The most popular Starbucks drinks are loaded with sugar, and are often high in fat, as well. Many have more grams of sugar than the often-demonized 12 oz. Coca-Cola. They certainly exceed the recommended daily intake of sugar.
Chipotle isn't exactly health food, either. The average order at Chipotle comes in at around 1,070 calories, 75% of the recommended daily intake of saturated fat, and a whopping nearly-2,400 milligrams of sodium.
This is not only hypocrisy at taxpayer expense, but absurd when one considers Council President Leventhal's longstanding crusade against fast food restaurants in the county.
In 2008, Leventhal was quoted as saying, "school policies should support parents, and not let junk-food marketers go around parents’ backs directly to young children." Yet, the Healthy Montgomery initiative he co-chairs is literally going around parents' backs, and delivering Starbucks and Chipotle marketing and food "directly to young children." "It’s incredible, the extent to which our kids are subjected to [fast food] advertising," Leventhal told an audience of students and parents in 2007.
Sure, you can absolutely order healthy food and drinks at Starbucks and Chipotle. But you can at McDonald's and Wendy's, as well. Leventhal memorably took a publicity stunt trip to Wendy's, remarking on the nutritional content of the Baconator. He didn't mention that Wendy's also offers a line of salads and baked potatoes that are far healthier than the average Starbucks or Chipotle order.
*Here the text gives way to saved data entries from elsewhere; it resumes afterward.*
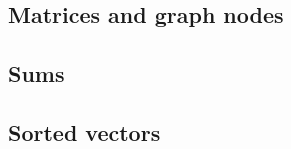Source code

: \subsection{Matrices and graph nodes}
\label{subsect.matrices.and.graph.nodes}



\subsection{Sums}
\label{subsect.sums}





\subsection{Sorted vectors}
\label{subsect.sorted.vectors}



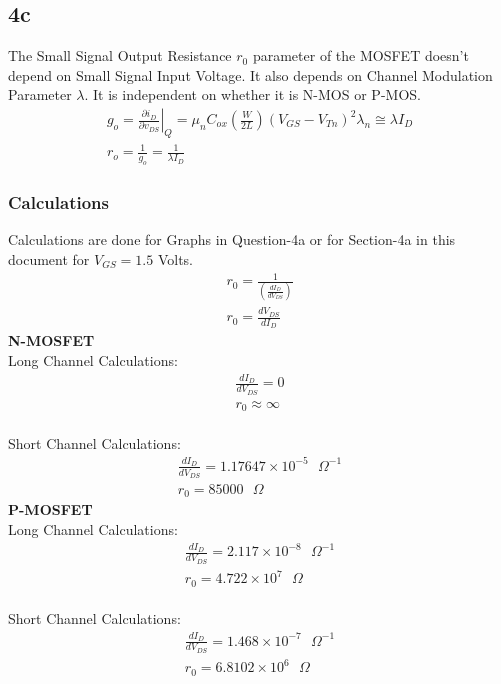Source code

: \documentclass{article}
\begin{document}
\subsection{4c}
The Small Signal Output Resistance $r_{0}$ parameter of the MOSFET doesn't depend on Small Signal Input Voltage. It also depends on Channel Modulation Parameter $\lambda$. It is independent on whether it is N-MOS or P-MOS.\\
\begin{align}
    g_{o}=\left.\frac{\partial i_{D}}{\partial v_{D S}}\right|_{Q}=\mu_{n} C_{o x}\left(\frac{W}{2 L}\right)\left(V_{G S}-V_{T n}\right)^{2} \lambda_{n} \cong \lambda I_{D} \\
    r_{o}=\frac{1}{g_{o}}=\frac{1}{\lambda I_{D}}
\end{align}
\subsubsection{Calculations}
Calculations are done for Graphs in Question-4a or for Section-4a in this document for $V_{GS} = 1.5$ Volts.
\begin{align}
    r_{0} = \frac{1}{(\frac{dI_D}{dV_{DS}})}\\
    r_{0} = \frac{dV_{DS}}{dI_D}
\end{align}
\textbf{N-MOSFET}\\
Long Channel Calculations:\\
\begin{align}
    \frac{dI_{D}}{dV_{DS}} = 0\\
    r_{0} \approx \infty
\end{align}
\\
Short Channel Calculations:\\
\begin{align}
    \frac{dI_{D}}{dV_{DS}} = 1.17647 \times 10^{-5} \text{ } \Omega^{-1}\\
    r_{0} = 85000 \text{ }\Omega
\end{align}
\textbf{P-MOSFET}\\
Long Channel Calculations:\\
\begin{align}
    \frac{dI_{D}}{dV_{DS}} = 2.117\times10^{-8} \text{ }\Omega^{-1}\\
    r_{0}  = 4.722 \times 10^7 \text{ }\Omega
\end{align}
\\
Short Channel Calculations:\\
\begin{align}
    \frac{dI_{D}}{dV_{DS}} = 1.468 \times 10^{-7} \text{ }\Omega^{-1}\\
    r_{0} = 6.8102 \times 10^6 \text{ }\Omega
\end{align}
\\
\pagebreak
\end{document}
The county just added new taxes on electronic cigarettes and Airbnb. And as Bill Turque writes in the Washington Post, the just-approved County budget increases spending by about $90 million, and your property tax bill "will tick upward slightly." A new property tax increase is being floated for next year's budget. And a majority of the Council voted to keep the Energy Tax the same, despite having promised to eliminate the massive increase it passed in 2010 in 2012. They lied to taxpayers. Period.
It's amazing that residents will be paying more and new taxes, under a new county budget that is bigger than last year's, and yet there is somehow money left for escapades such as this.